═════ MATERIAL SHOWN ═════

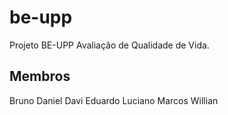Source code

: # be-upp
Projeto BE-UPP Avaliação de Qualidade de Vida.

## Membros
Bruno
Daniel
Davi
Eduardo
Luciano
Marcos
Willian
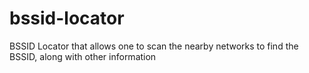 # bssid-locator
BSSID Locator that allows one to scan the nearby networks to find the BSSID, along with other information
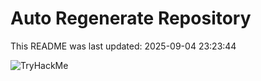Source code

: # Auto Regenerate Repository

This README was last updated: 2025-09-04 23:23:44

 ![TryHackMe](https://tryhackme.com/badge/533634)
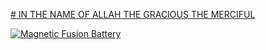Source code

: [# IN THE NAME OF ALLAH THE GRACIOUS THE MERCIFUL](https://www.youtube.com/watch?v=Pzah_H1FmoE)

[![Magnetic Fusion Battery](https://user-images.githubusercontent.com/8404792/211206967-dbeaf6a5-c5d1-4a3e-9a3d-7eecf0f10a85.png)](https://www.youtube.com/watch?v=Pzah_H1FmoE)
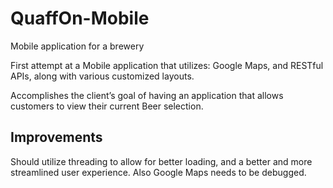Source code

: # QuaffOn-Mobile
Mobile application for a brewery

<p>
First attempt at a Mobile application that utilizes: Google Maps, and RESTful APIs, along with various customized layouts.
</p>

<p>
Accomplishes the client’s goal of having an application that allows customers to view their current Beer selection. 
</p>

<h2>Improvements</h2>
<p>
Should utilize threading to allow for better loading, and a better and more streamlined user experience. Also Google Maps needs to be debugged.
</p>
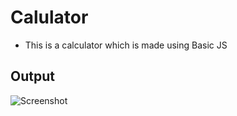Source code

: # Calulator 
- This is a calculator which is made using Basic JS

## Output
![Screenshot](screenshot.jpg)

═════

WORK TASK »
With pictures left out, transcribe each line from the one containing "# bssid-locator" through the end of the data, both ends included.

SOLUTION FOR THIS TASK »
 # bssid-locator
BSSID Locator that allows one to scan the nearby networks to find the BSSID, along with other information
Source code

: # Auto Regenerate Repository

This README was last updated: 2025-09-04 23:23:44

 ![TryHackMe](https://tryhackme.com/badge/533634)
Source code

: [# IN THE NAME OF ALLAH THE GRACIOUS THE MERCIFUL](https://www.youtube.com/watch?v=Pzah_H1FmoE)

[![Magnetic Fusion Battery](https://user-images.githubusercontent.com/8404792/211206967-dbeaf6a5-c5d1-4a3e-9a3d-7eecf0f10a85.png)](https://www.youtube.com/watch?v=Pzah_H1FmoE)
Source code

: # QuaffOn-Mobile
Mobile application for a brewery

<p>
First attempt at a Mobile application that utilizes: Google Maps, and RESTful APIs, along with various customized layouts.
</p>

<p>
Accomplishes the client’s goal of having an application that allows customers to view their current Beer selection. 
</p>

<h2>Improvements</h2>
<p>
Should utilize threading to allow for better loading, and a better and more streamlined user experience. Also Google Maps needs to be debugged.
</p>
Source code

: # Calulator 
- This is a calculator which is made using Basic JS

## Output
![Screenshot](screenshot.jpg)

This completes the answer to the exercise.